[Source material]:

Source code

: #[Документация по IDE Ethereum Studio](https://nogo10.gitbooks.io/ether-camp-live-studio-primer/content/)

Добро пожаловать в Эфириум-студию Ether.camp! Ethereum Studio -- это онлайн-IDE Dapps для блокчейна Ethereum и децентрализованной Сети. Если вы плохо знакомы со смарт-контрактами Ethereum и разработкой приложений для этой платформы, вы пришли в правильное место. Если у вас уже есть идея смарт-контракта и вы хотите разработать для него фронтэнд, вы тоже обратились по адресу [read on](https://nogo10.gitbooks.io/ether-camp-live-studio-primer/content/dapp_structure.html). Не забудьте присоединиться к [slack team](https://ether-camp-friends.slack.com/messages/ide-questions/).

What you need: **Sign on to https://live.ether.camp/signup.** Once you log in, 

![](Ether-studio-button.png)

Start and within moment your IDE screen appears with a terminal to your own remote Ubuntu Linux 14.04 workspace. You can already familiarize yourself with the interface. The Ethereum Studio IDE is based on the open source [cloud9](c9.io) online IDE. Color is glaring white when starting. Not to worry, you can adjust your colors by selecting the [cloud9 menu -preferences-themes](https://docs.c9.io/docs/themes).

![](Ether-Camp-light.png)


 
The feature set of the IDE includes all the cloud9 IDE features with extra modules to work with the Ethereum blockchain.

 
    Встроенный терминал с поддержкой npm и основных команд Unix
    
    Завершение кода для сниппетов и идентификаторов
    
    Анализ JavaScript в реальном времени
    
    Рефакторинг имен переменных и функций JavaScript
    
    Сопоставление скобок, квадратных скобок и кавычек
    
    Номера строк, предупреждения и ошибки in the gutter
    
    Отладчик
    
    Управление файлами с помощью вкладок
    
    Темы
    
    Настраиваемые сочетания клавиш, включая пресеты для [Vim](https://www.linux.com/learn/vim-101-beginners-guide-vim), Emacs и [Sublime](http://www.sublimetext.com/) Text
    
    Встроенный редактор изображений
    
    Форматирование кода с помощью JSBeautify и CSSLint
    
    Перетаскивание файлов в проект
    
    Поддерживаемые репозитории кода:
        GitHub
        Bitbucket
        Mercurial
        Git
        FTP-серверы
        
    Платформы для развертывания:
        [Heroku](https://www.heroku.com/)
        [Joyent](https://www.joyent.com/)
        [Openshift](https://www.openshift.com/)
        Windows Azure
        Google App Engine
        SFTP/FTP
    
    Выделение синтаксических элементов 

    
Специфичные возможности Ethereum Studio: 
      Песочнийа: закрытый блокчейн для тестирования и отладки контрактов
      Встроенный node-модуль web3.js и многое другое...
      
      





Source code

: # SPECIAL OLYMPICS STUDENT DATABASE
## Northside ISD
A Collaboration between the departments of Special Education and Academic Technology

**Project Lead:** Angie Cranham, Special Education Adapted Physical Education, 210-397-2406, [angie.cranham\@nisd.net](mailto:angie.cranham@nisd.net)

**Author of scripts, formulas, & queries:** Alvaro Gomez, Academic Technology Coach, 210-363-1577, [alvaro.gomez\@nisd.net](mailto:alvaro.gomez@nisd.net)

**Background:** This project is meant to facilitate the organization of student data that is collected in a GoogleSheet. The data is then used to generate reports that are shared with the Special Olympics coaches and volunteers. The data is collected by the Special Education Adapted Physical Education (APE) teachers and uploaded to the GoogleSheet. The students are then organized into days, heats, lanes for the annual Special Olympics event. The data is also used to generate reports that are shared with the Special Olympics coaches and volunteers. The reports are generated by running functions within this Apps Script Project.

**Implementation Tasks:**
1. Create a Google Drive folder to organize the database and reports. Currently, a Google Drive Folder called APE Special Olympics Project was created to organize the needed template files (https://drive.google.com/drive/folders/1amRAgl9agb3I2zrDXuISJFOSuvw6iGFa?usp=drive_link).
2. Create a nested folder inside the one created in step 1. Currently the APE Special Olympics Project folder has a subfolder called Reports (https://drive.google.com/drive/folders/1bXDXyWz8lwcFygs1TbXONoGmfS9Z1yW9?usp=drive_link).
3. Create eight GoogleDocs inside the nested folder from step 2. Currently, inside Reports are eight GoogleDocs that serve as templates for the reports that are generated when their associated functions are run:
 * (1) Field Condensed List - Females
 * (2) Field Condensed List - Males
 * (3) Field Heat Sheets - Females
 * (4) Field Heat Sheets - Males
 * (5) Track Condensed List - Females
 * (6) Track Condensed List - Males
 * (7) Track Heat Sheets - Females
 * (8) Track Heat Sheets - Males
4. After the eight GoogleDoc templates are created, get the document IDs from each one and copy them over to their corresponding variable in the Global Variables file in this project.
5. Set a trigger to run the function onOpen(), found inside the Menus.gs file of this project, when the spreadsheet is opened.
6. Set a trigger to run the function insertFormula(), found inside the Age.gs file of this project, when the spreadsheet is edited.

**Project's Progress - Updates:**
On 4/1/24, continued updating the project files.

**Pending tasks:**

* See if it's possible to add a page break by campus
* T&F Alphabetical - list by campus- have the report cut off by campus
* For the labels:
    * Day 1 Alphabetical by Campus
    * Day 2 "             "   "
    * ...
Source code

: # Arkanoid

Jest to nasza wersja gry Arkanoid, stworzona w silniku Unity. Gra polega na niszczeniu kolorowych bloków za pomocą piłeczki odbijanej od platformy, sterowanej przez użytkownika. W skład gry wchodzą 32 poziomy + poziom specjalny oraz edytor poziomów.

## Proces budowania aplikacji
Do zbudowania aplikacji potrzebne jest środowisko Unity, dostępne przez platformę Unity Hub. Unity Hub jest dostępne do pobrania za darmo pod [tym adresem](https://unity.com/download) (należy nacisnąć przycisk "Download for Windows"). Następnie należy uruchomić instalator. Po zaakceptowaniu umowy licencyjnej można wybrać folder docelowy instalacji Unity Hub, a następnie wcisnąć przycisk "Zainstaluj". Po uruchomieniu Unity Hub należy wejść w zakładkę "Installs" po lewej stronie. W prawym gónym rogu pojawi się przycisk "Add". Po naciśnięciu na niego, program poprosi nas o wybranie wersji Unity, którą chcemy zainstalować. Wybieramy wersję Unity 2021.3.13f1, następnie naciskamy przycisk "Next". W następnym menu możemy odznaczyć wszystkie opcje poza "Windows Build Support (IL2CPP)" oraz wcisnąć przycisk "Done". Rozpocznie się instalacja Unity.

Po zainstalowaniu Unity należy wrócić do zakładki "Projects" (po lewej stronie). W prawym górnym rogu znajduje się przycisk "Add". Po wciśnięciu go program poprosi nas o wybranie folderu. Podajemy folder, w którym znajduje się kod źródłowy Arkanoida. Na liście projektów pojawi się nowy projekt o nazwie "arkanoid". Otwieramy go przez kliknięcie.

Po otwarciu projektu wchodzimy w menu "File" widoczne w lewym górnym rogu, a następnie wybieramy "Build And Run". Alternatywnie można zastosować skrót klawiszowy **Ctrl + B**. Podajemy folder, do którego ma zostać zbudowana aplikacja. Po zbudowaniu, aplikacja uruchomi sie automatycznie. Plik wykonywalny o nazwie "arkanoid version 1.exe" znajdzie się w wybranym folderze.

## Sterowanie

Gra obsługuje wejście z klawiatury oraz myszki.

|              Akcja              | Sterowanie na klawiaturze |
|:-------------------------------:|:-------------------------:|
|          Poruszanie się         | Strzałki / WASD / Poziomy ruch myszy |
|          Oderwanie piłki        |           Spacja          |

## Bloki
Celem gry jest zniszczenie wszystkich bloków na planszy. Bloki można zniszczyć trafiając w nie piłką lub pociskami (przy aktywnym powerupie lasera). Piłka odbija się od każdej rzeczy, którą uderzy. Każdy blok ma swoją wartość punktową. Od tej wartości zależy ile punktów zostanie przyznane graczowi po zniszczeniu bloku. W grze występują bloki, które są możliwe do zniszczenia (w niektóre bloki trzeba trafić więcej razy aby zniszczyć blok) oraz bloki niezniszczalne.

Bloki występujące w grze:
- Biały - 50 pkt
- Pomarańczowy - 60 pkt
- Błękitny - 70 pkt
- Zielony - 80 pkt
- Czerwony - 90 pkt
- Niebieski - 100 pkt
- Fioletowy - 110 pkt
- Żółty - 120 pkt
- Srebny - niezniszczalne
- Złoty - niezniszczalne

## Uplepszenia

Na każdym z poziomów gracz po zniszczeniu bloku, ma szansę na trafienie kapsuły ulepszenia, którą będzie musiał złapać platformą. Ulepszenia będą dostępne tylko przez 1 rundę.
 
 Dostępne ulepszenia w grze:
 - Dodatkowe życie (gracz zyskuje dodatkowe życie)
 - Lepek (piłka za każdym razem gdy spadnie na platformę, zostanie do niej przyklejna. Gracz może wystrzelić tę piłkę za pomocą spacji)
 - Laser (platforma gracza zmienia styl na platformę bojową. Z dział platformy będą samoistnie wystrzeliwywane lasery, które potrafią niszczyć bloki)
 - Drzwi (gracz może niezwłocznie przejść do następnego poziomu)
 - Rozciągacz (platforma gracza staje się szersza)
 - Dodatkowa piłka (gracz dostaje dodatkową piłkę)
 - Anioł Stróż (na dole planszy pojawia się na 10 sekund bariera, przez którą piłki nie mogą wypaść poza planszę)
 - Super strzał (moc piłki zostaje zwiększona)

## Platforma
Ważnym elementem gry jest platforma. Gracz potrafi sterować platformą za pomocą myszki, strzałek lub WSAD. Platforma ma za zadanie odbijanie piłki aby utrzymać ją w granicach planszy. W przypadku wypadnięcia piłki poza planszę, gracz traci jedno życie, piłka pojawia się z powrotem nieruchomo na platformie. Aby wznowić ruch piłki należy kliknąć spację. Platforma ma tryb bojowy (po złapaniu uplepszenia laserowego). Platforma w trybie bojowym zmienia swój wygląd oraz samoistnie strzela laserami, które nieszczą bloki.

[Required work]:
All that should be written out is the stretch of lines above between the one holding "scripts, formulas, &" and the one holding "1. Create a", inclusive, exactly as given.

[Reply to the exercise]:
**Author of scripts, formulas, & queries:** Alvaro Gomez, Academic Technology Coach, 210-363-1577, [alvaro.gomez\@nisd.net](mailto:alvaro.gomez@nisd.net)

**Background:** This project is meant to facilitate the organization of student data that is collected in a GoogleSheet. The data is then used to generate reports that are shared with the Special Olympics coaches and volunteers. The data is collected by the Special Education Adapted Physical Education (APE) teachers and uploaded to the GoogleSheet. The students are then organized into days, heats, lanes for the annual Special Olympics event. The data is also used to generate reports that are shared with the Special Olympics coaches and volunteers. The reports are generated by running functions within this Apps Script Project.

**Implementation Tasks:**
1. Create a Google Drive folder to organize the database and reports. Currently, a Google Drive Folder called APE Special Olympics Project was created to organize the needed template files (https://drive.google.com/drive/folders/1amRAgl9agb3I2zrDXuISJFOSuvw6iGFa?usp=drive_link).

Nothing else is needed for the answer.